* Records supplied:
________

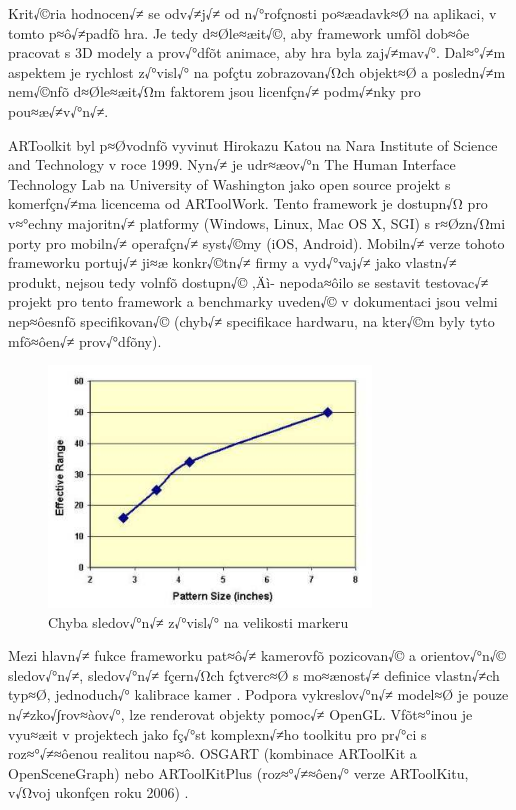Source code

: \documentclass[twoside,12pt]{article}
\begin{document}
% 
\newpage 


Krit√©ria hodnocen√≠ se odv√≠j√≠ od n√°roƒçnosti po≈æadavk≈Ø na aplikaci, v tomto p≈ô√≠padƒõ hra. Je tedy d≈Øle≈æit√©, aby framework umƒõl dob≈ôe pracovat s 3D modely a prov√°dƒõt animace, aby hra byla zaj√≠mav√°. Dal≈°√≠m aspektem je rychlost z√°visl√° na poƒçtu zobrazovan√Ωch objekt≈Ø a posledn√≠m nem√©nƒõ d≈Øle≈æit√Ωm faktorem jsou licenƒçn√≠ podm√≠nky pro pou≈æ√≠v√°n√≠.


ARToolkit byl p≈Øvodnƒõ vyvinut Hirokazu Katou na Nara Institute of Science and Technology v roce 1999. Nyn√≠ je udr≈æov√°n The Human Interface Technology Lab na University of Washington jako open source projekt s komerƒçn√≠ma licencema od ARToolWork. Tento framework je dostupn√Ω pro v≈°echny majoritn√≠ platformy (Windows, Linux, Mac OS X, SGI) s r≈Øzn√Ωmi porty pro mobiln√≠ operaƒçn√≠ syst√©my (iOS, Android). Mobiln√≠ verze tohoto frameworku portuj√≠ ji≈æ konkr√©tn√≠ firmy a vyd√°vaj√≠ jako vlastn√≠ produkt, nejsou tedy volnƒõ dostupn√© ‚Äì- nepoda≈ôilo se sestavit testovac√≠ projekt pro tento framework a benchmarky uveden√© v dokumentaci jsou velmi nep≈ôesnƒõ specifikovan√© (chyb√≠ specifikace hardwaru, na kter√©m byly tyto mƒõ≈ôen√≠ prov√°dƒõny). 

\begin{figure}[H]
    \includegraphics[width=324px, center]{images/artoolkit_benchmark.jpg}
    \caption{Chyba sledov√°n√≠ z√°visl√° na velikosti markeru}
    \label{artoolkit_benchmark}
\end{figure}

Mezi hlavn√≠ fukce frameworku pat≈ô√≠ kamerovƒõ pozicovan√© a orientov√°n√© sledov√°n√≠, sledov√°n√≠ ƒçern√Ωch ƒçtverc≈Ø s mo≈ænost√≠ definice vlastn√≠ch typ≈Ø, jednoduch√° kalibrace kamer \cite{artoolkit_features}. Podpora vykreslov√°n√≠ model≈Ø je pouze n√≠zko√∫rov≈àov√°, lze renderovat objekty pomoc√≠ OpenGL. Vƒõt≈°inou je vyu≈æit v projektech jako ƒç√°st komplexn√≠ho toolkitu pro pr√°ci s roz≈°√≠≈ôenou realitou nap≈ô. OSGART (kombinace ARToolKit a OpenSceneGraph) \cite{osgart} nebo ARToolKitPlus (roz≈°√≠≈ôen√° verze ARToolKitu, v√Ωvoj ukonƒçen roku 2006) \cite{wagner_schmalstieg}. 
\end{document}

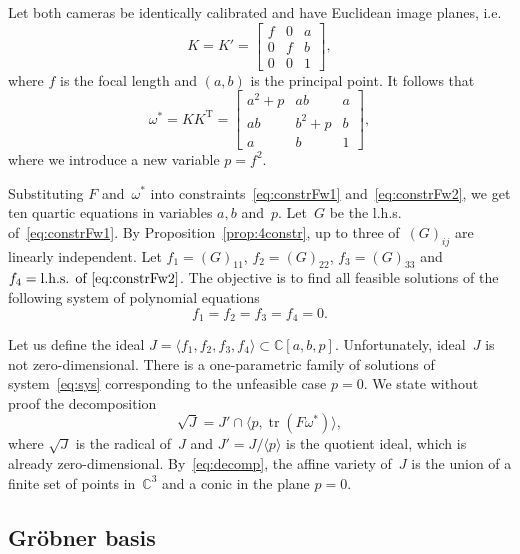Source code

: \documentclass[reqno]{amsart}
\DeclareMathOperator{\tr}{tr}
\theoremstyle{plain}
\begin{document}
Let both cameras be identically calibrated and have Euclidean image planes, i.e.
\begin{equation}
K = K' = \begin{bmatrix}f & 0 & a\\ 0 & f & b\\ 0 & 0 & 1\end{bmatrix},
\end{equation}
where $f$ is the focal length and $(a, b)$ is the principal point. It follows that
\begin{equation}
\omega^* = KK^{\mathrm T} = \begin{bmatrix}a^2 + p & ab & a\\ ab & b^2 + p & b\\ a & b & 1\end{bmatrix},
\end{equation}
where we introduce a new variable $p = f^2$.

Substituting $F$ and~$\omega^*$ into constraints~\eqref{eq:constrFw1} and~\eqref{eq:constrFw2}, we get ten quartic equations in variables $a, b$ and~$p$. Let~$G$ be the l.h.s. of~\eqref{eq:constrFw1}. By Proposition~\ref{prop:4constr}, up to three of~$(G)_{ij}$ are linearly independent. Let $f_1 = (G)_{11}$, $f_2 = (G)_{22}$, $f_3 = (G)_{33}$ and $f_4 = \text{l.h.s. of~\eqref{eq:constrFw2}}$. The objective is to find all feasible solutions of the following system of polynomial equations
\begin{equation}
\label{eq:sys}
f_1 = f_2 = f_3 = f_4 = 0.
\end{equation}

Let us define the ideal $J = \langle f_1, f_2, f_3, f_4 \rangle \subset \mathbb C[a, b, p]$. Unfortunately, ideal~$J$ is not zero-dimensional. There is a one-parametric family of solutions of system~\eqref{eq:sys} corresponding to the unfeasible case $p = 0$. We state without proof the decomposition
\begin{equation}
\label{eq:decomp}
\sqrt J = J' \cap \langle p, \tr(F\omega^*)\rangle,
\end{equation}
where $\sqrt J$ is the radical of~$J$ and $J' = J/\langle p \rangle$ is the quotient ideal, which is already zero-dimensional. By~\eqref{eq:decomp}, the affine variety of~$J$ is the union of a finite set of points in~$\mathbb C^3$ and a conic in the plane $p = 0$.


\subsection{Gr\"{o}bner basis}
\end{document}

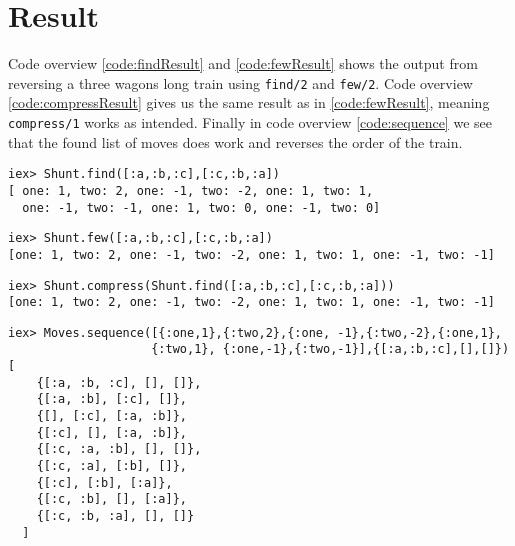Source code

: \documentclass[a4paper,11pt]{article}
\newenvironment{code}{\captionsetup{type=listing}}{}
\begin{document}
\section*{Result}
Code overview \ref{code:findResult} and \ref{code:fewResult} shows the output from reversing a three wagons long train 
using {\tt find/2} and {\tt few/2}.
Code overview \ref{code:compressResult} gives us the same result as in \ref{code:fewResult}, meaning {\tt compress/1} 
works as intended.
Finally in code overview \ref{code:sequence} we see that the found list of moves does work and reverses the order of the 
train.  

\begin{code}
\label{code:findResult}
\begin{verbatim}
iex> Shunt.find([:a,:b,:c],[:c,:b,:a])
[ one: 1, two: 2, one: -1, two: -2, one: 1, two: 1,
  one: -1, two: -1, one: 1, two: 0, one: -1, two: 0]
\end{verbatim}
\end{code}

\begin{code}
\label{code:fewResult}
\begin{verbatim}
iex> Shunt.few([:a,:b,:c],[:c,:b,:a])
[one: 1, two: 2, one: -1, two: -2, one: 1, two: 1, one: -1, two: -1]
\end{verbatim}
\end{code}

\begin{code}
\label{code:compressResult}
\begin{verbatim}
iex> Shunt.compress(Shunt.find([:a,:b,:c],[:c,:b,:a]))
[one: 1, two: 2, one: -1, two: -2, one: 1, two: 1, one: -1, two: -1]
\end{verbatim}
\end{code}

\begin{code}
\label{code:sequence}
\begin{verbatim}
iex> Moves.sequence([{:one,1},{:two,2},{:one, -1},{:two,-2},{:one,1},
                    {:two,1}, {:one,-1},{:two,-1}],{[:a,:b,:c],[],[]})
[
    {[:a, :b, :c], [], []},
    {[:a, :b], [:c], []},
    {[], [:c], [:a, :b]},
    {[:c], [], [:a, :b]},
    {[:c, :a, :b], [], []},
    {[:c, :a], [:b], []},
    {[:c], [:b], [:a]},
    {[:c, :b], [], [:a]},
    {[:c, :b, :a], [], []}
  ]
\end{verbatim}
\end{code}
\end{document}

________

* Required work: Select the lines from the entries that include the word "solutions".

* Response:
Substituting $F$ and~$\omega^*$ into constraints~\eqref{eq:constrFw1} and~\eqref{eq:constrFw2}, we get ten quartic equations in variables $a, b$ and~$p$. Let~$G$ be the l.h.s. of~\eqref{eq:constrFw1}. By Proposition~\ref{prop:4constr}, up to three of~$(G)_{ij}$ are linearly independent. Let $f_1 = (G)_{11}$, $f_2 = (G)_{22}$, $f_3 = (G)_{33}$ and $f_4 = \text{l.h.s. of~\eqref{eq:constrFw2}}$. The objective is to find all feasible solutions of the following system of polynomial equations
Let us define the ideal $J = \langle f_1, f_2, f_3, f_4 \rangle \subset \mathbb C[a, b, p]$. Unfortunately, ideal~$J$ is not zero-dimensional. There is a one-parametric family of solutions of system~\eqref{eq:sys} corresponding to the unfeasible case $p = 0$. We state without proof the decomposition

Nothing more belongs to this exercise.